[WORK REQUIRED]
Your answer is a copy of every line in the records where "information" appears.

Records from a data source
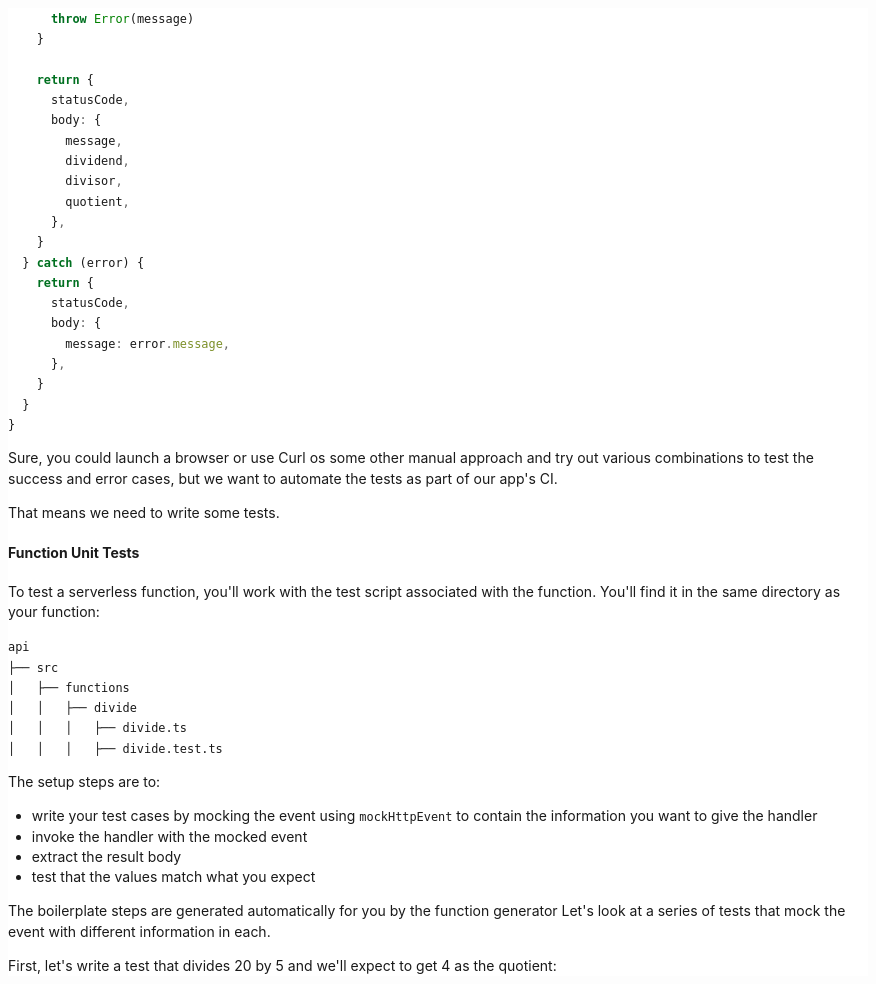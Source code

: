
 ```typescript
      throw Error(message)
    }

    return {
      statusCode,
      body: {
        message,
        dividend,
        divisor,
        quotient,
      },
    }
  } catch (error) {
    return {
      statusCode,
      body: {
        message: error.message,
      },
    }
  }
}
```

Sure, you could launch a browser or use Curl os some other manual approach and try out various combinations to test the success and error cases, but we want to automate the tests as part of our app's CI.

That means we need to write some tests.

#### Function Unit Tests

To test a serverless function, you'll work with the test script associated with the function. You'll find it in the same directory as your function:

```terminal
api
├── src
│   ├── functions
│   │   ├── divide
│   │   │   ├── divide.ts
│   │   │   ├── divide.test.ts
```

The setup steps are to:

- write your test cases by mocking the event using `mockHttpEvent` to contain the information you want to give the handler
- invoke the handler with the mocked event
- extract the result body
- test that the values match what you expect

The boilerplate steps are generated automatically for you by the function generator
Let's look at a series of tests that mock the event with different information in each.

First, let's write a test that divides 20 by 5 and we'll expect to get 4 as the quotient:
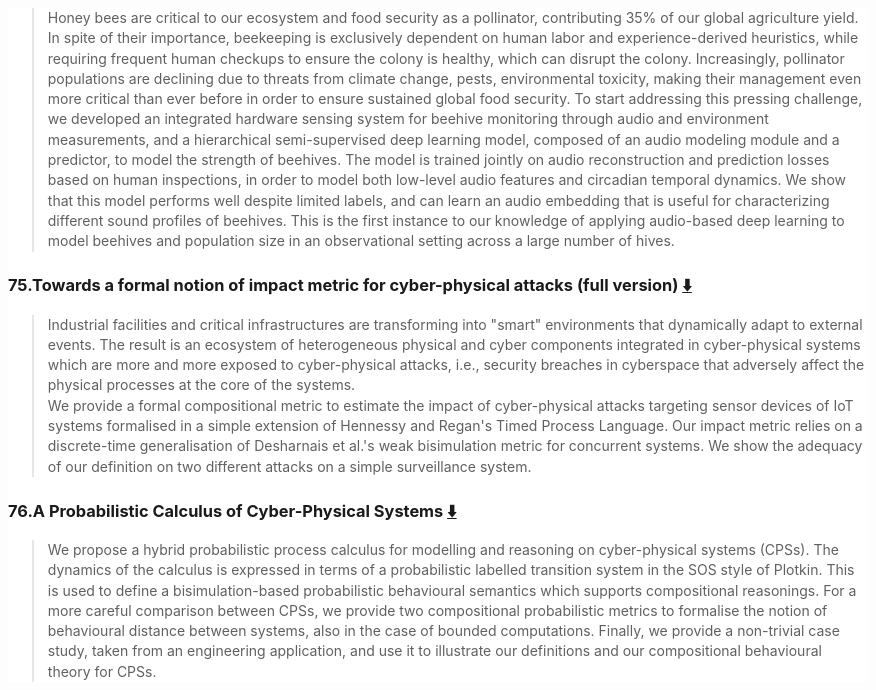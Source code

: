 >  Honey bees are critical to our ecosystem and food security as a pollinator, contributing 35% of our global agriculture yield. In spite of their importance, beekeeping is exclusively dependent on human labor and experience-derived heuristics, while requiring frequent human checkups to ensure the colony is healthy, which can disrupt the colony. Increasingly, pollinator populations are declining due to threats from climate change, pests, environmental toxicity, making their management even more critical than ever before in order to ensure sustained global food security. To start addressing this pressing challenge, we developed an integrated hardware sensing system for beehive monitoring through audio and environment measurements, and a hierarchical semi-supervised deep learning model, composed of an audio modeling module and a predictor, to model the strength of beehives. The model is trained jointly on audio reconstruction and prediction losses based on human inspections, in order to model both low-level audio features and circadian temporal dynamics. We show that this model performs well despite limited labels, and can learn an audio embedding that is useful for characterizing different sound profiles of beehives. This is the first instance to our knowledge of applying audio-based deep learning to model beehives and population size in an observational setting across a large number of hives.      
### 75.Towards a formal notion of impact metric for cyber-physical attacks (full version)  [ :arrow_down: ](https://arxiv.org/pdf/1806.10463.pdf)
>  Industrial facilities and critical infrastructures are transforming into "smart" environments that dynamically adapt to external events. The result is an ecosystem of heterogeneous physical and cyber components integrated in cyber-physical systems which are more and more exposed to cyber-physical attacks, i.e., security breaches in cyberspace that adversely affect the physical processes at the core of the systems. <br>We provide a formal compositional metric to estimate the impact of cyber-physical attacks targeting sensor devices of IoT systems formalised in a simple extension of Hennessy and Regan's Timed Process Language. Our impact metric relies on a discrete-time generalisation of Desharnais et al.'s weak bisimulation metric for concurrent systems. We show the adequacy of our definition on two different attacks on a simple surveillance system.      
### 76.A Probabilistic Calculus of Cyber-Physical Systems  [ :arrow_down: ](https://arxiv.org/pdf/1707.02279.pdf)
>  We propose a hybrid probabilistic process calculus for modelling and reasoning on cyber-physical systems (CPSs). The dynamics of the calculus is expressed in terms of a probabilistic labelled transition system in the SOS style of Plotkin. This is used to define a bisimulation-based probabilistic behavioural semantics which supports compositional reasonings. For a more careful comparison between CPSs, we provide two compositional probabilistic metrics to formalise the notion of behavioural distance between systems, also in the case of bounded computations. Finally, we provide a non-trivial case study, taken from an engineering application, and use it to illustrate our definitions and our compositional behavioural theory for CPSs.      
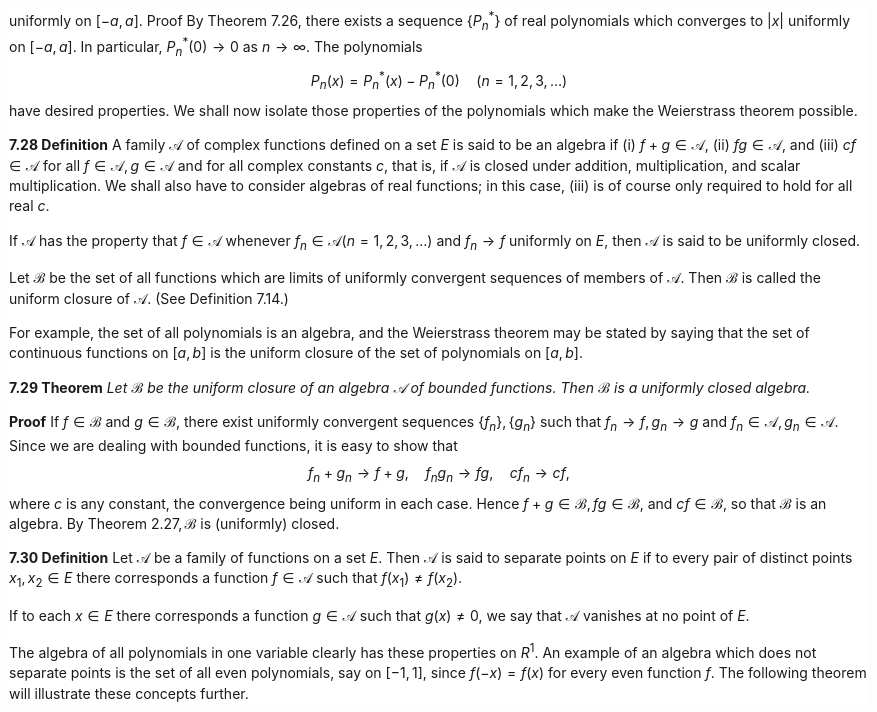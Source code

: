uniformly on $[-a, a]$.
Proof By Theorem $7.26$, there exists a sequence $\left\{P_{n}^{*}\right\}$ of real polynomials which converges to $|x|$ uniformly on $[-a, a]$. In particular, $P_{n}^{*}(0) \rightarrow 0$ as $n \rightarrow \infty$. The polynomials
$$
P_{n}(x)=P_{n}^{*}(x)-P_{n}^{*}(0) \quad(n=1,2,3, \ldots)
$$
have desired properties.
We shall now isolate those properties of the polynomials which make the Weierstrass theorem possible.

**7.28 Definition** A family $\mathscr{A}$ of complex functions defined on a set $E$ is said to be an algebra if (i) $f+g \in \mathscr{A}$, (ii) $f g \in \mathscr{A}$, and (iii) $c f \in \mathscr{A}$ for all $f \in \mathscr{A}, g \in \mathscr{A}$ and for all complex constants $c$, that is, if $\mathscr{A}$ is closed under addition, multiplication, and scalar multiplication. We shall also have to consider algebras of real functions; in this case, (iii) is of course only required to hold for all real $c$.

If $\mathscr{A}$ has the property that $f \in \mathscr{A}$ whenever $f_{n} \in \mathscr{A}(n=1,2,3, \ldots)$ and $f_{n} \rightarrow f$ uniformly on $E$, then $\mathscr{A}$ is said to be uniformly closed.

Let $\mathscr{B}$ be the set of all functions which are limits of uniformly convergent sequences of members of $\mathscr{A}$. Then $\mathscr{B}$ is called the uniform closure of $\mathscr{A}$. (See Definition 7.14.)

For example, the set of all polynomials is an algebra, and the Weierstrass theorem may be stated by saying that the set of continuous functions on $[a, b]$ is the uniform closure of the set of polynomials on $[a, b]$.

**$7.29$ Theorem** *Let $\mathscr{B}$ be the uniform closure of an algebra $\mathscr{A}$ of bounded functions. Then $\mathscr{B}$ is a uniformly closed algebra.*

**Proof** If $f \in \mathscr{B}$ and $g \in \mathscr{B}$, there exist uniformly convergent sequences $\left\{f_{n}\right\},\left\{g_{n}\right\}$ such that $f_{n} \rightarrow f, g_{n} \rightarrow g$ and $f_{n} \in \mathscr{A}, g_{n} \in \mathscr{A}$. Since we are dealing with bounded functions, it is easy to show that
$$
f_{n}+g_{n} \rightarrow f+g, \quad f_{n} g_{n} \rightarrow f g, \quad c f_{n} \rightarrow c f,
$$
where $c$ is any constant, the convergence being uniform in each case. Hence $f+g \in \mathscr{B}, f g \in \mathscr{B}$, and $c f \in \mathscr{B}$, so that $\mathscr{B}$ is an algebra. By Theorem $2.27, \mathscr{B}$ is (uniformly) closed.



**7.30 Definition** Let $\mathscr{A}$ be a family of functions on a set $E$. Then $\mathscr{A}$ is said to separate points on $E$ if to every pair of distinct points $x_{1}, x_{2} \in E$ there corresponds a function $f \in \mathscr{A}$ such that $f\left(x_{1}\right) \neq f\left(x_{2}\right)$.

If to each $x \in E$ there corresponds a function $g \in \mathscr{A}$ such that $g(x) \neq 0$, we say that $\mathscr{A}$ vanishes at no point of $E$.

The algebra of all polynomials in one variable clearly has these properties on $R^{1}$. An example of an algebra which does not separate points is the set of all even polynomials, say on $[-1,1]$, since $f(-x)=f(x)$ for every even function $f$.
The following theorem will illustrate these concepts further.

[EXPECTED ANSWER]
- write your test cases by mocking the event using `mockHttpEvent` to contain the information you want to give the handler
Let's look at a series of tests that mock the event with different information in each.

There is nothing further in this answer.